_The data_

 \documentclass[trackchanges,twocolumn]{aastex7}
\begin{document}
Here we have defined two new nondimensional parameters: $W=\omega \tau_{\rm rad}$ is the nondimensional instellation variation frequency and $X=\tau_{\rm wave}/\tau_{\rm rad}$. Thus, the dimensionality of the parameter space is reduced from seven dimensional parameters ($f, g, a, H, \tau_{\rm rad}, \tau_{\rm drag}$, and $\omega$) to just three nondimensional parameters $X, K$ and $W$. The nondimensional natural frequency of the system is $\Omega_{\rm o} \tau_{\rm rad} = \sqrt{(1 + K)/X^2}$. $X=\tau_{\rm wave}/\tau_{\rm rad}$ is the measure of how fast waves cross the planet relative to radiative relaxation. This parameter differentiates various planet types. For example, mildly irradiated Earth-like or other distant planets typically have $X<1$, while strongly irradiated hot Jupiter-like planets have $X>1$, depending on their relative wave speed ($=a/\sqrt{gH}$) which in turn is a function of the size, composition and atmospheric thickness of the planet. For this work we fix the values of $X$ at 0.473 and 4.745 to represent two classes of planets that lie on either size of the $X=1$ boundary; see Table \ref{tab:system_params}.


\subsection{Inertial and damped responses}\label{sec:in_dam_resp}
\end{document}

_Goal of the exercise_
From the first line to the last, return the data above exactly.

_Solved problem_
 \documentclass[trackchanges,twocolumn]{aastex7}
\begin{document}
Here we have defined two new nondimensional parameters: $W=\omega \tau_{\rm rad}$ is the nondimensional instellation variation frequency and $X=\tau_{\rm wave}/\tau_{\rm rad}$. Thus, the dimensionality of the parameter space is reduced from seven dimensional parameters ($f, g, a, H, \tau_{\rm rad}, \tau_{\rm drag}$, and $\omega$) to just three nondimensional parameters $X, K$ and $W$. The nondimensional natural frequency of the system is $\Omega_{\rm o} \tau_{\rm rad} = \sqrt{(1 + K)/X^2}$. $X=\tau_{\rm wave}/\tau_{\rm rad}$ is the measure of how fast waves cross the planet relative to radiative relaxation. This parameter differentiates various planet types. For example, mildly irradiated Earth-like or other distant planets typically have $X<1$, while strongly irradiated hot Jupiter-like planets have $X>1$, depending on their relative wave speed ($=a/\sqrt{gH}$) which in turn is a function of the size, composition and atmospheric thickness of the planet. For this work we fix the values of $X$ at 0.473 and 4.745 to represent two classes of planets that lie on either size of the $X=1$ boundary; see Table \ref{tab:system_params}.


\subsection{Inertial and damped responses}\label{sec:in_dam_resp}
\end{document}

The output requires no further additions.